Martha Raddatz is the moderator of tonight’s vice presidential debate. In 1991, Barack Obama attended her wedding. A year later, her then-husband, now a high level administration appointee and a personal friend of the president, attended the Obamas’ wedding.
Irrelevant information? Put it this way: If Raddatz were a judge, she’d likely have to recuse herself from cases pertaining to the Obamas.
We’re not arguing that Raddatz will slant tonight’s debate in the Obama campaign’s favor — any more than a member of Congress would automatically vote for an appropriation simply because it helps a campaign contributor. We are arguing that the public has a right to know the facts about Raddatz’s relationship to the president.
You’d think that ABC News would be arguing the same thing. This is a network, after all, that has made a reputation (as well as a fortune) by exposing conflicts of interest among politicians, judges, business leaders and others in positions of authority.

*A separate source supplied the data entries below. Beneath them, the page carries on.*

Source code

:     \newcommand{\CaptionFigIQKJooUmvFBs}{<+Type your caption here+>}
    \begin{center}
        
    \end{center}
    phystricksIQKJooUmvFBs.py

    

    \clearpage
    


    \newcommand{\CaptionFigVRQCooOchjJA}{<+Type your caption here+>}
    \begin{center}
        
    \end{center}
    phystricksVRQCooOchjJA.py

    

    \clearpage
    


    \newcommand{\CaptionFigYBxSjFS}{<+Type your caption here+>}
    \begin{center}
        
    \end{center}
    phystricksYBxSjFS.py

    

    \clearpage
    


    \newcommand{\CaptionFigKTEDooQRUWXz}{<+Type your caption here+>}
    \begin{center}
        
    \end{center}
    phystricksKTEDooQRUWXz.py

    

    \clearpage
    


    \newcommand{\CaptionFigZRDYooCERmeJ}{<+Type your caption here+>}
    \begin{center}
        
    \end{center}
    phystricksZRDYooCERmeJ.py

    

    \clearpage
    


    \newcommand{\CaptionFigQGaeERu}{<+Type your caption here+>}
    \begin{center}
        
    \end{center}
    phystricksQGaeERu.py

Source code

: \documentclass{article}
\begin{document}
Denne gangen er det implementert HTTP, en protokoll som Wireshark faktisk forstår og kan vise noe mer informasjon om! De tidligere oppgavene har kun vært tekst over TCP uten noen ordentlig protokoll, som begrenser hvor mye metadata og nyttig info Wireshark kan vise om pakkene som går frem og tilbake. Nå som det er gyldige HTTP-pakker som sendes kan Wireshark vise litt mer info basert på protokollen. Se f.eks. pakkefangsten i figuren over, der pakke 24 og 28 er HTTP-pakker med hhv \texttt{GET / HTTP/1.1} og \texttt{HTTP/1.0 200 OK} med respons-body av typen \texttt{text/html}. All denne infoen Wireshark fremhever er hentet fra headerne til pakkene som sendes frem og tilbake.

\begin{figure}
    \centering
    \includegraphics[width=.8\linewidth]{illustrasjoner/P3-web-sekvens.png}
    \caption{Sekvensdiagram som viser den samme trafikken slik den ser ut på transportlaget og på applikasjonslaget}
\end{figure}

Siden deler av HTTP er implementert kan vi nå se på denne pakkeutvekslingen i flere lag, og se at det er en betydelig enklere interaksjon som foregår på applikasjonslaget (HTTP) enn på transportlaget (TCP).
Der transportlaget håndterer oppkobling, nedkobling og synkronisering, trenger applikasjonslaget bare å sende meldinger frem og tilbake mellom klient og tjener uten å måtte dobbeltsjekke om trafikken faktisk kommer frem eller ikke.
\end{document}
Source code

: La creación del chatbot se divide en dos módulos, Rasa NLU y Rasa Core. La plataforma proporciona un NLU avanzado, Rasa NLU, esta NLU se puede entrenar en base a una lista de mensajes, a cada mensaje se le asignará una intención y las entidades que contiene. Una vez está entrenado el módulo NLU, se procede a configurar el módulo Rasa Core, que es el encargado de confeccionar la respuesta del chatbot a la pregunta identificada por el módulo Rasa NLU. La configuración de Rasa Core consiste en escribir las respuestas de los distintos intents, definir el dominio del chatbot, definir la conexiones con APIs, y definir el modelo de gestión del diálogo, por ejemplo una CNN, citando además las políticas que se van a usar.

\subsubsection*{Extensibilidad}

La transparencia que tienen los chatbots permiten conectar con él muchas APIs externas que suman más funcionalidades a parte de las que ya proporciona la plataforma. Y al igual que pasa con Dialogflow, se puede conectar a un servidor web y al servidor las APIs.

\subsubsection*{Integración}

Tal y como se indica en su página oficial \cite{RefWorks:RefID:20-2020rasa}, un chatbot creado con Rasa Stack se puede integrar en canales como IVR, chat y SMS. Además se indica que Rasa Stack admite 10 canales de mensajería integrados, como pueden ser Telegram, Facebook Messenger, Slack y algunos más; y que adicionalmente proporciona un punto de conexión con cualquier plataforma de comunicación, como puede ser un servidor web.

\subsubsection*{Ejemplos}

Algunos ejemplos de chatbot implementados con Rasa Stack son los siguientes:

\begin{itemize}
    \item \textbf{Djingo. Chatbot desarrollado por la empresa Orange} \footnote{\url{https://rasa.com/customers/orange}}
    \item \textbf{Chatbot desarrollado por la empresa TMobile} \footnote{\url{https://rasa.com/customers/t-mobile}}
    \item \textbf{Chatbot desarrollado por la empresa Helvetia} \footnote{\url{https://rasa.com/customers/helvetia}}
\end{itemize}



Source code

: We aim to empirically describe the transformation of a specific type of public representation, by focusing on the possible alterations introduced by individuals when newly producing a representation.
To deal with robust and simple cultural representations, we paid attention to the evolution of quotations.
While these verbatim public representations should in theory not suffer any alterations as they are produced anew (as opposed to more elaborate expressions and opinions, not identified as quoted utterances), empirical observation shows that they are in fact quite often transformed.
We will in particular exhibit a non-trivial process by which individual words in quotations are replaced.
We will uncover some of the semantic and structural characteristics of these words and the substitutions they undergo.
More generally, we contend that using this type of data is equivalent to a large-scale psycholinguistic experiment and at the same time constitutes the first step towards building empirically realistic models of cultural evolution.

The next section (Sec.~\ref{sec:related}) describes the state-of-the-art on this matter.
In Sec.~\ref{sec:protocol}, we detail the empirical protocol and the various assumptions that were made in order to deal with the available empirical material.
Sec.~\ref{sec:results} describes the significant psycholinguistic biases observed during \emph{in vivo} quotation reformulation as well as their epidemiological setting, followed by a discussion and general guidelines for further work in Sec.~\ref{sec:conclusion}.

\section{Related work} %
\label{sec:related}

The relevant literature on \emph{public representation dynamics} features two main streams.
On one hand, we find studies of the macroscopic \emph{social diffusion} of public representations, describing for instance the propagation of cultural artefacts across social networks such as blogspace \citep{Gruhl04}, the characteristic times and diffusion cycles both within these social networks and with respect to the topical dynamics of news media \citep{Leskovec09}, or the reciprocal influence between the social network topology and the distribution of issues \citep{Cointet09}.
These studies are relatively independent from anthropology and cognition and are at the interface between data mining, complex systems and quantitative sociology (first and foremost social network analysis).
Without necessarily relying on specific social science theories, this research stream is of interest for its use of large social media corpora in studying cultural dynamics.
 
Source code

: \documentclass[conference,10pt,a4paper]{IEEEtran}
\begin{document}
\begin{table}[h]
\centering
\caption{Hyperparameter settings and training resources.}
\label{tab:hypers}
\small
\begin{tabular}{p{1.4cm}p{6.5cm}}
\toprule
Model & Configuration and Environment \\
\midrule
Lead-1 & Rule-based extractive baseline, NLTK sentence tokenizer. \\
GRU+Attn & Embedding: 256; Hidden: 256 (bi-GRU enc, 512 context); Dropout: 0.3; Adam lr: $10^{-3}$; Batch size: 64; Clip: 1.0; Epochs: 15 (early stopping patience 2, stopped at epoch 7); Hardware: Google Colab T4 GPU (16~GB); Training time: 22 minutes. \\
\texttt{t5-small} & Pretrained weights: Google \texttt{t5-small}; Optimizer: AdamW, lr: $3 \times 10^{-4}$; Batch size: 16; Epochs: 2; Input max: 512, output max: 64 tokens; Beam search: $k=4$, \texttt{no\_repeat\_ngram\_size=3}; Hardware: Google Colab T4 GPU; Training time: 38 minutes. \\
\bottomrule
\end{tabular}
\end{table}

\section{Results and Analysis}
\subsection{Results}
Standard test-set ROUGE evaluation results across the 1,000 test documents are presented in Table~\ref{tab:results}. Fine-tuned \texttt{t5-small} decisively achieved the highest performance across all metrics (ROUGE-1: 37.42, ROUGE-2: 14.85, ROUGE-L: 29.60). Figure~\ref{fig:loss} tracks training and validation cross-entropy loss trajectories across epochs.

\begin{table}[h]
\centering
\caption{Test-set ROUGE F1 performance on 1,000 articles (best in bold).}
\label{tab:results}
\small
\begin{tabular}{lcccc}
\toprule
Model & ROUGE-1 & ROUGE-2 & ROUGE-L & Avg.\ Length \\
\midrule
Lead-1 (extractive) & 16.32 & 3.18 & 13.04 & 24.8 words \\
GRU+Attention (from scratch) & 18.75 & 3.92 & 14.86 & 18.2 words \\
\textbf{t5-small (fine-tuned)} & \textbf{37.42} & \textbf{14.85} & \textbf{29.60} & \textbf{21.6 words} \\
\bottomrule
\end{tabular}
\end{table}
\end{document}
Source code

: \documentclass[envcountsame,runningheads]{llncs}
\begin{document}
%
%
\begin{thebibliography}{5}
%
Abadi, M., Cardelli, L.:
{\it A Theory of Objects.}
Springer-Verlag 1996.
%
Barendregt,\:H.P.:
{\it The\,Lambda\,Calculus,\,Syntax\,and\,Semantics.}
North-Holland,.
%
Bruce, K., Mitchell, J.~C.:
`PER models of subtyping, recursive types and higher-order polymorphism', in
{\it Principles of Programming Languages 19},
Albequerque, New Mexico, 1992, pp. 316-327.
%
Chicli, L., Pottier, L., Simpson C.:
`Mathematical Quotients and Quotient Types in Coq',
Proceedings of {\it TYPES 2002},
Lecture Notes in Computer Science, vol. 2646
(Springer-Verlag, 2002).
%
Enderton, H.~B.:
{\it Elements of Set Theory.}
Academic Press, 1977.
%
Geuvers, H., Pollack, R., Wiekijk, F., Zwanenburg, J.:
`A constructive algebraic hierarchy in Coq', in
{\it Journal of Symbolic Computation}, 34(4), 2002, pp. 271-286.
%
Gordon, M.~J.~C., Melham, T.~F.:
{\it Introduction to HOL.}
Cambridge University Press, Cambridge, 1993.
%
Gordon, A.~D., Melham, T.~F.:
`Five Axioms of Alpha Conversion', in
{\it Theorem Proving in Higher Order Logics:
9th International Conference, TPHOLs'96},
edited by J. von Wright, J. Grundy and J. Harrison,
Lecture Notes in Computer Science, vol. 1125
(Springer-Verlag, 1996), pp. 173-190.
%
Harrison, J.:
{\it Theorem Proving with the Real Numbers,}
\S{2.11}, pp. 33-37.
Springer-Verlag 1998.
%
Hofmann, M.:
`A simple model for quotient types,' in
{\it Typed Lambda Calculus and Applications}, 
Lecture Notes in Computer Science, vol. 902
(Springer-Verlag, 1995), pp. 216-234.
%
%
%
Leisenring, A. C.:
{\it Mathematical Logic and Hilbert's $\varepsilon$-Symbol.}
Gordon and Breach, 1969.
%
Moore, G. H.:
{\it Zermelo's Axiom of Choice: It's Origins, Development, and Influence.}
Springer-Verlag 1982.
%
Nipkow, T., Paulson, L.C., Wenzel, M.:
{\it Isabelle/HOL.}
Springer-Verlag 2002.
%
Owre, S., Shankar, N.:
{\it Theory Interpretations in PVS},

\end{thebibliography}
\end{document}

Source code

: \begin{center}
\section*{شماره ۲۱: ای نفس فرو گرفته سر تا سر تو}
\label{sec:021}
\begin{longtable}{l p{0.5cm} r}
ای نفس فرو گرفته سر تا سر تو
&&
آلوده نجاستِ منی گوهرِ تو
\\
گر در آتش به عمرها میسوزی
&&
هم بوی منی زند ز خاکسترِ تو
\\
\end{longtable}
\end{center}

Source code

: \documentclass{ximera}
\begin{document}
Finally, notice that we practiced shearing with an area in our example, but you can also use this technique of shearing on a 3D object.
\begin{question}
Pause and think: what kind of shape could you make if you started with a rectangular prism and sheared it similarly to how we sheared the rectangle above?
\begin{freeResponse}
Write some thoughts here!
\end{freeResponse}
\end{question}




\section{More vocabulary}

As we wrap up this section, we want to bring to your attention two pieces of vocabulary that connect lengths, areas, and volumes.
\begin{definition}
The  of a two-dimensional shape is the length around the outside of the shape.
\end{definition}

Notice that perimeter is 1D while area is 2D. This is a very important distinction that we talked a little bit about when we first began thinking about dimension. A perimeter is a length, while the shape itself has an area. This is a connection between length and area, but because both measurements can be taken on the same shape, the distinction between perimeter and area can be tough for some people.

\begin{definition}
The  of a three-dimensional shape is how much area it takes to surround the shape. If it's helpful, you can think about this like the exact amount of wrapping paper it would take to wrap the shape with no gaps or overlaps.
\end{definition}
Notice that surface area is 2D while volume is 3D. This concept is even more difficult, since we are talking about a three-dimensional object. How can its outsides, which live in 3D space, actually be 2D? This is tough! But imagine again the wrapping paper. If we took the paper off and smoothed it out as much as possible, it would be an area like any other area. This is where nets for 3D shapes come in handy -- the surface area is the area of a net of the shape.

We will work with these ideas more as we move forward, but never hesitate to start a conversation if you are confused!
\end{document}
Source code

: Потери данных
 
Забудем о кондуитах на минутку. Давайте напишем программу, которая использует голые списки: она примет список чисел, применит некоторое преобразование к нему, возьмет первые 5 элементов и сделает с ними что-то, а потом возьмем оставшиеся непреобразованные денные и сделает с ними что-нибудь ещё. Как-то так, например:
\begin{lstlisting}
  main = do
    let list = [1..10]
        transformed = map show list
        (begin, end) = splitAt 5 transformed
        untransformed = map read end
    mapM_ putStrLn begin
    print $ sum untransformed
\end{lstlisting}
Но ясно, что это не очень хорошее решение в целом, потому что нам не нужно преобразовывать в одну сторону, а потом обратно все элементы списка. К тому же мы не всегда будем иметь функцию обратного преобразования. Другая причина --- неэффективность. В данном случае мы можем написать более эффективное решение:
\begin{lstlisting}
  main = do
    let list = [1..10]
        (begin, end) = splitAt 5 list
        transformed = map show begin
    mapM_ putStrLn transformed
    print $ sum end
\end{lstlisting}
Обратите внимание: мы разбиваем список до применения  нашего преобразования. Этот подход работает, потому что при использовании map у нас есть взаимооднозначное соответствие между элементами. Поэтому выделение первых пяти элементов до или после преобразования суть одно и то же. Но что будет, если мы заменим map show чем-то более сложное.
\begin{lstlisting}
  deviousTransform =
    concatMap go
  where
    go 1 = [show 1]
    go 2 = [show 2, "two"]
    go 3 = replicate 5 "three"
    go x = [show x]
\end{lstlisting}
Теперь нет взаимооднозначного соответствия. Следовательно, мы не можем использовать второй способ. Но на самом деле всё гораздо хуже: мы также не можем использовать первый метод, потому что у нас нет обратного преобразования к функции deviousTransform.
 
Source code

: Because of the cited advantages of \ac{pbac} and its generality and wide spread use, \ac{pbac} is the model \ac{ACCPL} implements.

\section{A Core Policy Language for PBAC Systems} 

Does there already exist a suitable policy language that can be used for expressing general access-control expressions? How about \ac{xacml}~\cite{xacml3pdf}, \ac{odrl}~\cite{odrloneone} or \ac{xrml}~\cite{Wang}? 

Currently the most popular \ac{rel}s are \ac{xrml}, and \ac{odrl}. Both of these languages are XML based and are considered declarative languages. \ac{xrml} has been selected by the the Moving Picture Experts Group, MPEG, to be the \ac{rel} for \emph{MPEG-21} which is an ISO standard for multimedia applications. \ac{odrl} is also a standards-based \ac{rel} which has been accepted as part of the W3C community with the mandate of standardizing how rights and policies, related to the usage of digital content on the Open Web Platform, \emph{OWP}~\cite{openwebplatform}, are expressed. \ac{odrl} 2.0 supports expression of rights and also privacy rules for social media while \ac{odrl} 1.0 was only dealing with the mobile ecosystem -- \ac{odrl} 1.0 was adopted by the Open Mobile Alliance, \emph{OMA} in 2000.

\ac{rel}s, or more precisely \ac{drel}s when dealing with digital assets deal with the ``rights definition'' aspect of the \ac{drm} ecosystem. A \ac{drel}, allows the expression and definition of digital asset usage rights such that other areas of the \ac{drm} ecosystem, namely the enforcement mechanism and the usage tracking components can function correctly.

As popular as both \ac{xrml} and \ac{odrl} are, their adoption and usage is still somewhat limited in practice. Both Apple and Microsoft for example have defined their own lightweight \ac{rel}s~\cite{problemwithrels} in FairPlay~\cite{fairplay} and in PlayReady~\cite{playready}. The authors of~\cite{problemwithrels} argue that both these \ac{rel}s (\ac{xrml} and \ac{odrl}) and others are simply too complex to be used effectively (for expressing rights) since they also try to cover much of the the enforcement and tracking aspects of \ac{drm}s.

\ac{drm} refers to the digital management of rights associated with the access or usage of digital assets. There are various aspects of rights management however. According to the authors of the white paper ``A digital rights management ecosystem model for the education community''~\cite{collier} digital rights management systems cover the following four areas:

But not among journalists. That’s the line ABC News won’t cross, as our reporter Josh Peterson learned the hard way this summer, when he called the network to ask about Raddatz’s connections to Obama. ABC flacks refused to answer his questions. They hid the information from public view.
When confronted with proof by The Daily Caller months later, ABC made up facts to minimize the appearance of impropriety. A network flack named David Ford sent a statement to sympathetic liberal news outlets attacking Peterson for daring to question Raddatz’s impartiality. In his statement, Ford claimed that Obama’s attendance at the wedding didn’t mean anything, because “nearly the entire law review attended the wedding.”
Really? There were in the neighborhood of 80 members of the Harvard Law Review at the time. That’s a total of 160 people, with dates. Must have been some wedding.
When Peterson pressed Ford for just how many Harvard law students went to Raddatz’s wedding, Ford stopped answering. None of this stopped the Huffington Post, Politico or the Daily Beast from dutifully repeating Ford’s whopper with no questions asked.
So let’s see: A network that hides relevant information about one of its employees, then lies when confronted about it — that’s who you want moderating a national debate in the final weeks of a presidential campaign? Washington isn’t known for its rigorous ethics tests, but Raddatz and ABC just failed a basic one.
Will professional Republicans point this out? Keep in mind that these are the people who spend half their lives whining about liberal bias in the media, and the other half encouraging it by playing along. Remember when former Clinton staffer George Stephanopoulos opened the GOP primary debate he moderated with a bizarre string of questions about birth control — questions that just happened to dovetail with the Obama campaign’s newly-minted “war on women” theme? Do you recall the Republican debate co-hosted by MSNBC, the one with post-game analysis from Chris Matthews, Rachel Maddow and Al Sharpton? Republican campaign officials made all that possible.
So don’t expect the GOP establishment to do much more than posture with liberal reporters. As for the media policing their own, get real. They despise us even for broaching the topic of Raddatz’s potential conflicts, and have said so loudly. Fine. We’re not here to make friends. We do think you had a right to know. Thanks to Josh Peterson, now you do.